Some time ago, I wrote about the Navigator monitors that were added in the IBM i 7.2 release. The system monitor metrics are performance measurements of different aspects of overall system performance and the data for all these metrics comes from Collection Services. In that blog, I briefly mentioned some of the new monitor metrics that were added – temporary storage utilization, spooled file creation rate, shared processor pool utilization and others. This week I will expand a bit upon the new monitor metrics.
The new metrics added in 7.2 are:
* CPU Utilization (SQL)
The amount of unscaled system CPU consumed performing work done on behalf of SQL operations relative to the configured CPU time (processor units) available to the partition during the interval. There’s an old blog, Understand Scaled CPU Time, if you need to know more about unscaled and scaled CPU.
Essentially, this metric allows you to determine how much of your CPU utilization is being used for SQL operations; if your CPU utilization is unexpectedly high, this can help you focus your investigation.
* CPU Utilization (uncapped)
The uncapped CPU percent unscaled. This is the amount of unscaled system CPU consumed relative to the maximum uncapped CPU that the partition could consume. This is based on the smaller of the virtual processors assigned to the partition and the capacity of the shared virtual pool.
* Share processor pool utilization (physical)
The amount of CPU consumed in the physical shared pool by all partitions using the pool relative to the CPU available within the pool.
* Shared processor pool utilization (virtual)
The amount of CPU consumed in the virtual shared pool by all partitions using the pool relative to the CPU available within the pool.
* Temporary storage utilization
This metric shows the total amount of temporary storage (megabytes) in use within the system. Both system and user temporary storage is tracked.
Related to this new metric, a few weeks ago I wrote IBM i 7.2 Improved Temporary Storage Tracking (Part 4), which reviewed the metrics in Collection Services and the associated graphs in the Performance Data Investigator for viewing temporary storage allocation/deallocation.
*Spooled file creation rateThis is the number of spool files being created per second. This metric can be useful if you have a situation where a job gets in a loop, creating spooled files. You want to identify and stop such issues as quickly as possible.
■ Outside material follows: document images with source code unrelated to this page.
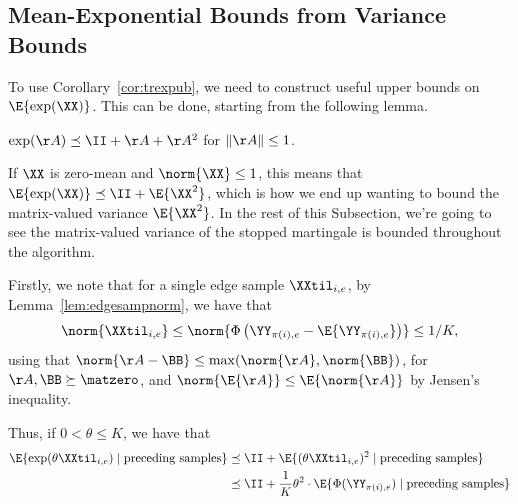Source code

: 
\subsection{Mean-Exponential Bounds from Variance Bounds}
To use Corollary~\ref{cor:trexpub}, we need to construct useful upper
bounds on $\E{\exp(\XX)}$.
This can be done, starting from the following lemma.
\begin{lemma}\label{lem:ineq_expagain}
  $\exp(\AA) \preceq \II + \AA + \AA^2$ for $\|\AA\|\leq1$.
\end{lemma}
If $\XX$ is zero-mean and $\norm{\XX} \leq 1$,
this means that $\E{\exp(\XX)} \preceq \II + \E{\XX^2}$,
which is how we end up wanting to bound the matrix-valued variance $\E{\XX^2}$.
In the rest of this Subsection, we're going to see the matrix-valued variance of the stopped
martingale is bounded throughout the algorithm.

Firstly, we note that for a single edge sample $\XXtil_{i,e}$,
by Lemma~\ref{lem:edgesampnorm}, we have that
\[
  \norm{\XXtil_{i,e}} \leq
  \norm{\Phi\left( \YY_{\pi(i),e} - \E{\YY_{\pi(i),e}} \right)}
    \leq 1/K,
\]
using that $\norm{\AA-\BB} \leq \max( \norm{\AA}, \norm{\BB} )$, for
$\AA, \BB \succeq \matzero$, and $\norm{\E{\AA}} \leq \E{\norm{\AA}}$
by Jensen's inequality.

Thus, if $0 < \theta \leq K$, we have that
\begin{align}
  \label{eq:edgelogexp}
  \E{ \exp(\theta \XXtil_{i,e}) \mid \text{preceding samples} }
  &\preceq
      \II +
    \E{(\theta \XXtil_{i,e})^2 \mid \text{preceding samples} }
  \\ \nonumber   &\preceq
        \II +
    \frac{1}{K}\theta^2\cdot
    \E{\Phi(\YY_{\pi(i),e}) \mid \text{preceding samples} }
\end{align}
The disk metrics disk arm utilization (average and maximum) and disk storage utilization (average and maximum) are no longer systemwide; rather, they are separated for system ASP, user ASP and independent ASPs.
Below is a screen capture of Disk Arm Utilization for System ASP. I was running a little test program to generate a spooled file every second or so, starting shortly after 3:00 p.m. and you can see the disk arm utilization rise while that test was running.
With any of the monitor metrics, it’s possible to enable thresholds and automated notification so you are alerted to significant changes in system behavior.
Another nice feature of 7.2 system monitors is that they use the Performance Data Investigator to visualize the data. PDI has drill-down capabilities; you can start with the monitor graph and if you see patterns in the monitor metrics that make you want to dig a bit deeper, you can use PDI to seamlessly do that analysis. For example, from my disk arm utilization graph above, I have the following drill-down options available:
As you move to the 7.2 release, take the time to become familiar with the system monitors in Navigator and use the new metrics to expand your proactive management of your IBM i.